Collecting donated clothes

30th July 2007

Goodwill, Salvation Army, Value Village and the like do a good job collecting donated items from individuals (and discontinues items from retail stores) and selling them cheap for those who can use them, and employing people in the process.  Goodwill especially strives to employ disabled people in all capacities – not only sorting and pricing but also at register.  I sometimes joke that Goodwill is spiritually equivalent to khadi in America :-)
What about Indian clothes?  Most likely these stores can’t sell them.  Many people want to donate Indian clothes to organisations like AID.  In some cases we are able to take them and give them to needy folks in India.  But sometimes this becomes costlier than it is worth, especially when we start dealing with larger quantities.  Apart from the logistics of transporting, sorting, etc, NRI clothes quite frankly are not the best suited for rural and urban-poor lifestyles.
Yesterday we held a yard sale in Silver Spring, Maryland and along with our handicraft and khadi products from Indian village partners, we also put up 5-6 bags worth of second hand saris & salvar kamiz sets that people had donated.  Much to our surprise these were very popular among the American / International crowd.  A young Indian woman stopped by and bought some handicrafts, then promptly went home and brought back 3 kurtas to donate for sale.  These were actually new.  Another Indian woman bought both handicrafts and a second-hand salwar suit in very good condtion – for a fraction of what it would have cost new.
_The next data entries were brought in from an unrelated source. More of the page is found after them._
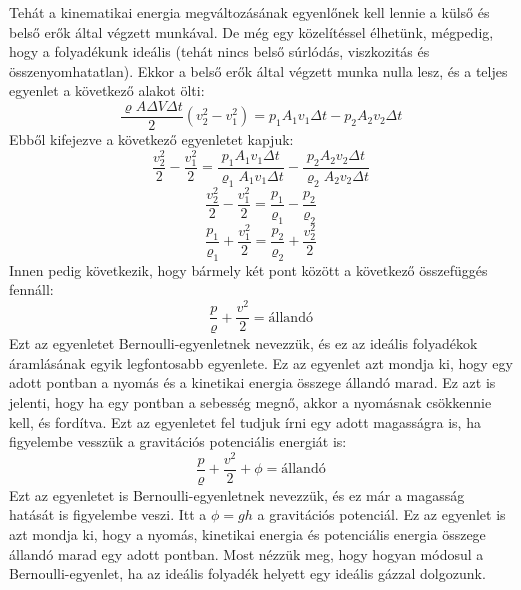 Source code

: \documentclass[a4paper,12pt]{article}
\begin{document}
Tehát a kinematikai energia megváltozásának egyenlőnek kell lennie a külső és belső erők által végzett munkával. De még egy közelítéssel élhetünk,
mégpedig, hogy a folyadékunk ideális (tehát nincs belső súrlódás, viszkozitás és összenyomhatatlan). Ekkor a belső erők által végzett munka nulla lesz,
és a teljes egyenlet a következő alakot ölti:
\begin{equation}
    \frac{\varrho A \Delta V \Delta t}{2} (v_2^2 - v_1^2) = p_1 A_1 v_1 \Delta t - p_2 A_2 v_2 \Delta t
\end{equation}
Ebből kifejezve a következő egyenletet kapjuk:
\begin{equation}
    \frac{v_2^2}{2} - \frac{v_1^2}{2} = \frac{p_1 A_1 v_1 \Delta t}{\varrho_1 A_1 v_1 \Delta t} - \frac{p_2 A_2 v_2 \Delta t}{\varrho_2 A_2 v_2 \Delta t}
\end{equation}
\begin{equation}
    \frac{v_2^2}{2} - \frac{v_1^2}{2} = \frac{p_1}{\varrho_1} - \frac{p_2}{\varrho_2}
\end{equation}
\begin{equation}
    \frac{p_1}{\varrho_1} + \frac{v_1^2}{2} = \frac{p_2}{\varrho_2} + \frac{v_2^2}{2}
\end{equation}
Innen pedig következik, hogy bármely két pont között a következő összefüggés fennáll:
\begin{equation}
    \frac{p}{\varrho} + \frac{v^2}{2} = \text{állandó}
\end{equation}
Ezt az egyenletet Bernoulli-egyenletnek nevezzük, és ez az ideális folyadékok áramlásának egyik legfontosabb egyenlete. Ez az egyenlet azt mondja ki, hogy egy adott pontban a nyomás
és a kinetikai energia összege állandó marad. Ez azt is jelenti, hogy ha egy pontban a sebesség megnő, akkor a nyomásnak csökkennie kell, és fordítva.
Ezt az egyenletet fel tudjuk írni egy adott magasságra is, ha figyelembe vesszük a gravitációs potenciális energiát is:
\begin{equation}
    \frac{p}{\varrho} + \frac{v^2}{2} + \phi = \text{állandó}
\end{equation}
Ezt az egyenletet is Bernoulli-egyenletnek nevezzük, és ez már a magasság hatását is figyelembe veszi. Itt a $\phi = gh$ a gravitációs potenciál.
Ez az egyenlet is azt mondja ki, hogy a nyomás, kinetikai energia és potenciális energia összege állandó marad egy adott pontban.
\newline
\newline
Most nézzük meg, hogy hogyan módosul a Bernoulli-egyenlet, ha az ideális folyadék helyett egy ideális gázzal dolgozunk.
\end{document}
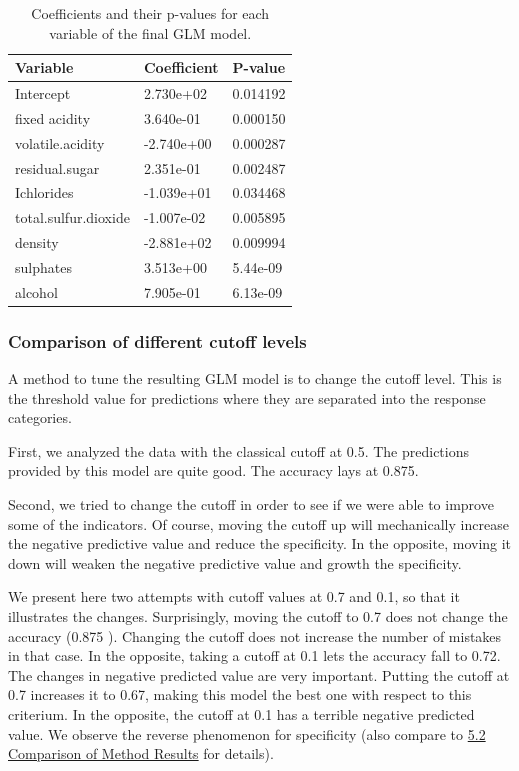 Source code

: \documentclass[11pt,]{article}
\begin{document}
\begin{table}[!h]
    \caption{\label{tabglm}Coefficients and their p-values for each variable of the final GLM model.}
    \centering  
    \begin{tabular}{lll} 
      \toprule
      Variable & Coefficient  & P-value \\ \midrule
      Intercept &   2.730e+02 & 0.014192     \\
      fixed acidity & 3.640e-01 &   0.000150     \\ 
      volatile.acidity &    -2.740e+00 &    0.000287     \\ 
      residual.sugar &  2.351e-01 & 0.002487     \\
      Ichlorides &  -1.039e+01 &    0.034468     \\
      total.sulfur.dioxide &    -1.007e-02 &    0.005895     \\
      density & -2.881e+02 & 0.009994    \\
      sulphates &   3.513e+00 & 5.44e-09     \\
      alcohol & 7.905e-01 & 6.13e-09     \\ \bottomrule
    \end{tabular}
\end{table}

\hypertarget{comparison-of-different-cutoff-levels}{%
\subsubsection{Comparison of different cutoff
levels}\label{comparison-of-different-cutoff-levels}}

A method to tune the resulting GLM model is to change the cutoff level.
This is the threshold value for predictions where they are separated
into the response categories.

First, we analyzed the data with the classical cutoff at 0.5. The
predictions provided by this model are quite good. The accuracy lays at
0.875.

Second, we tried to change the cutoff in order to see if we were able to
improve some of the indicators. Of course, moving the cutoff up will
mechanically increase the negative predictive value and reduce the
specificity. In the opposite, moving it down will weaken the negative
predictive value and growth the specificity.

We present here two attempts with cutoff values at 0.7 and 0.1, so that
it illustrates the changes. Surprisingly, moving the cutoff to 0.7 does
not change the accuracy (0.875 ). Changing the cutoff does not increase
the number of mistakes in that case. In the opposite, taking a cutoff at
0.1 lets the accuracy fall to 0.72. The changes in negative predicted
value are very important. Putting the cutoff at 0.7 increases it to
0.67, making this model the best one with respect to this criterium. In
the opposite, the cutoff at 0.1 has a terrible negative predicted value.
We observe the reverse phenomenon for specificity (also compare to
\protect\hyperlink{comparison-of-method-results}{5.2 Comparison of
Method Results} for details).
\end{document}
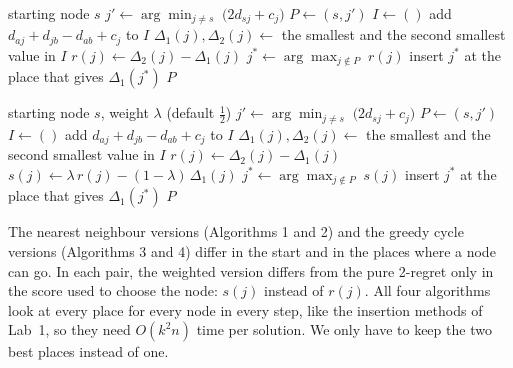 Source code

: \documentclass[11pt,a4paper]{article}
\begin{document}
\begin{algorithm}[H]
\caption{Greedy cycle with greedy 2-regret}
\begin{algorithmic}[1]
\Require starting node $s$
\State $j' \gets \arg\min_{j \neq s} \; \bigl(2 d_{sj} + c_j\bigr)$ 
\State $P \gets (s, j')$ 
    \State $I \gets ()$
     
      \State add $d_{aj} + d_{jb} - d_{ab} + c_j$ to $I$
    \EndFor
    \State $\Delta_1(j), \Delta_2(j) \gets$ the smallest and the second smallest value in $I$
    \State $r(j) \gets \Delta_2(j) - \Delta_1(j)$ 
  \EndFor
  \State $j^\ast \gets \arg\max_{j \notin P} \; r(j)$
  \State insert $j^\ast$ at the place that gives $\Delta_1(j^\ast)$
\EndWhile
\State \Return $P$
\end{algorithmic}
\end{algorithm}

\begin{algorithm}[H]
\caption{Greedy cycle with greedy 2-regret + best change of the objective}
\begin{algorithmic}[1]
\Require starting node $s$, weight $\lambda$ (default $\tfrac12$)
\State $j' \gets \arg\min_{j \neq s} \; \bigl(2 d_{sj} + c_j\bigr)$ 
\State $P \gets (s, j')$ 
    \State $I \gets ()$
     
      \State add $d_{aj} + d_{jb} - d_{ab} + c_j$ to $I$
    \EndFor
    \State $\Delta_1(j), \Delta_2(j) \gets$ the smallest and the second smallest value in $I$
    \State $r(j) \gets \Delta_2(j) - \Delta_1(j)$ 
    \State $s(j) \gets \lambda\, r(j) - (1 - \lambda)\, \Delta_1(j)$ 
  \EndFor
  \State $j^\ast \gets \arg\max_{j \notin P} \; s(j)$
  \State insert $j^\ast$ at the place that gives $\Delta_1(j^\ast)$
\EndWhile
\State \Return $P$
\end{algorithmic}
\end{algorithm}

The nearest neighbour versions (Algorithms 1 and 2) and the greedy cycle
versions (Algorithms 3 and 4) differ in the start and in the places where a
node can go. In each pair, the weighted version differs from the pure 2-regret
only in the score used to choose the node: $s(j)$ instead of $r(j)$. All four
algorithms look at every place for every node in every step, like the
insertion methods of Lab~1, so they need $O(k^2 n)$ time per solution. We only
have to keep the two best places instead of one.
\end{document}
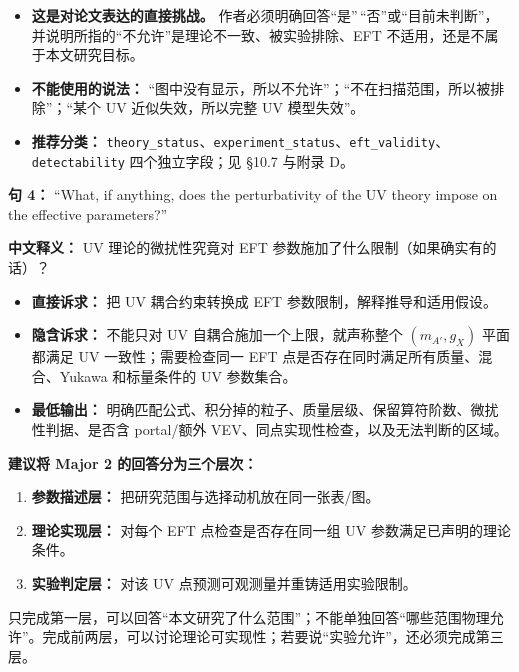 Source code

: \documentclass[
  chinese,
  UTF8]{ctexart}
\providecommand{\tightlist}{%
  \setlength{\itemsep}{0pt}\setlength{\parskip}{0pt}}
\begin{document}
\begin{itemize}
\tightlist
\item
  \textbf{这是对论文表达的直接挑战。}
  作者必须明确回答``是''\,``否''或``目前未判断''，并说明所指的``不允许''是理论不一致、被实验排除、EFT
  不适用，还是不属于本文研究目标。
\item
  \textbf{不能使用的说法：}
  ``图中没有显示，所以不允许''；``不在扫描范围，所以被排除''；``某个 UV
  近似失效，所以完整 UV 模型失效''。
\item
  \textbf{推荐分类：}
  \texttt{theory\_status}、\texttt{experiment\_status}、\texttt{eft\_validity}、\texttt{detectability}
  四个独立字段；见 §10.7 与附录 D。
\end{itemize}

\textbf{句 4：} ``What, if anything, does the perturbativity of the UV
theory impose on the effective parameters?''

\textbf{中文释义：} UV 理论的微扰性究竟对 EFT
参数施加了什么限制（如果确实有的话）？

\begin{itemize}
\tightlist
\item
  \textbf{直接诉求：} 把 UV 耦合约束转换成 EFT
  参数限制，解释推导和适用假设。
\item
  \textbf{隐含诉求：} 不能只对 UV 自耦合施加一个上限，就声称整个
  \((m_{A'},g_X)\) 平面都满足 UV 一致性；需要检查同一 EFT
  点是否存在同时满足所有质量、混合、Yukawa 和标量条件的 UV 参数集合。
\item
  \textbf{最低输出：}
  明确匹配公式、积分掉的粒子、质量层级、保留算符阶数、微扰性判据、是否含
  portal/额外 VEV、同点实现性检查，以及无法判断的区域。
\end{itemize}

\textbf{建议将 Major 2 的回答分为三个层次：}

\begin{enumerate}
\def\labelenumi{\arabic{enumi}.}
\tightlist
\item
  \textbf{参数描述层：} 把研究范围与选择动机放在同一张表/图。
\item
  \textbf{理论实现层：} 对每个 EFT 点检查是否存在同一组 UV
  参数满足已声明的理论条件。
\item
  \textbf{实验判定层：} 对该 UV 点预测可观测量并重铸适用实验限制。
\end{enumerate}

只完成第一层，可以回答``本文研究了什么范围''；不能单独回答``哪些范围物理允许''。完成前两层，可以讨论理论可实现性；若要说``实验允许''，还必须完成第三层。
\end{document}
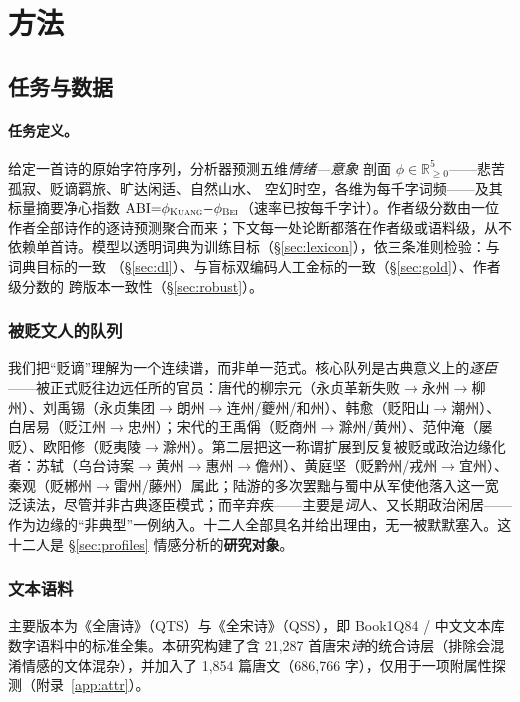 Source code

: \documentclass[11pt]{article}
\begin{document}
\section{方法}
\label{sec:method}
\subsection{任务与数据}
\label{sec:data}
\paragraph{任务定义。}给定一首诗的原始字符序列，分析器预测五维\emph{情绪—意象}
剖面 $\phi\in\mathbb{R}_{\ge0}^{5}$——悲苦孤寂、贬谪羁旅、旷达闲适、自然山水、
空幻时空，各维为每千字词频——及其标量摘要净心指数
$\mathrm{ABI}{=}\phi_{\textsc{Kuang}}{-}\phi_{\textsc{Bei}}$（速率已按每千字计）。作者级分数由一位作者全部诗作的逐诗预测聚合而来；下文每一处论断都落在作者级或语料级，从不依赖单首诗。模型以透明词典为训练目标（\S\ref{sec:lexicon}），依三条准则检验：与词典目标的一致
（\S\ref{sec:dl}）、与盲标双编码人工金标的一致（\S\ref{sec:gold}）、作者级分数的
跨版本一致性（\S\ref{sec:robust}）。

\subsubsection{被贬文人的队列}
\label{sec:cohort}
我们把“贬谪”理解为一个连续谱，而非单一范式。核心队列是古典意义上的\emph{逐臣}——被正式贬往边远任所的官员：唐代的柳宗元（永贞革新失败$\to$永州$\to$柳州）、刘禹锡（永贞集团$\to$朗州$\to$连州/夔州/和州）、韩愈（贬阳山$\to$潮州）、白居易（贬江州$\to$忠州）；宋代的王禹偁（贬商州$\to$滁州/黄州）、范仲淹（屡贬）、欧阳修（贬夷陵$\to$滁州）。第二层把这一称谓扩展到反复被贬或政治边缘化者：苏轼（乌台诗案$\to$黄州$\to$惠州$\to$儋州）、黄庭坚（贬黔州/戎州$\to$宜州）、秦观（贬郴州$\to$雷州/藤州）属此；陆游的多次罢黜与蜀中从军使他落入这一宽泛读法，尽管并非古典逐臣模式；而辛弃疾——主要是\emph{词}人、又长期政治闲居——作为边缘的“非典型”一例纳入。十二人全部具名并给出理由，无一被默默塞入。这十二人是 \S\ref{sec:profiles} 情感分析的\textbf{研究对象}。

\subsubsection{文本语料}
\label{sec:corpus}
主要版本为《全唐诗》（QTS）与《全宋诗》（QSS），即 Book1Q84 / 中文文本库数字语料中的标准全集。本研究构建了含 21{,}287 首唐宋\emph{诗}的统合诗层（排除会混淆情感的文体混杂），并加入了 1{,}854 篇唐文（686{,}766 字），仅用于一项附属性探测（附录~\ref{app:attr}）。
\end{document}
Many Indians in US are overflowing with Indian clothes and have not enough places to go in them.  Of course they could take them back to India and donate them to needy in their neighborhoods back home.  Next best thing is to hold a yard sale and just donate the money for a good cause.
So that is what AID facilitated – and we found that people were quite happy to get a chance to buy these “fancy” outfits that may not necessarily be the latest fashion in India or among NRIs but were different and exciting for someone new to them.  We sold 2-piece and 3-piece sets for $5.  Next time we might consider $10 for the ones with finer embroidery.  Saris went for $10, and a silk sari for $15.  With proper hangers or racks, these easily draw people and give Indian community a chance to see their gently used outfits help a good cause.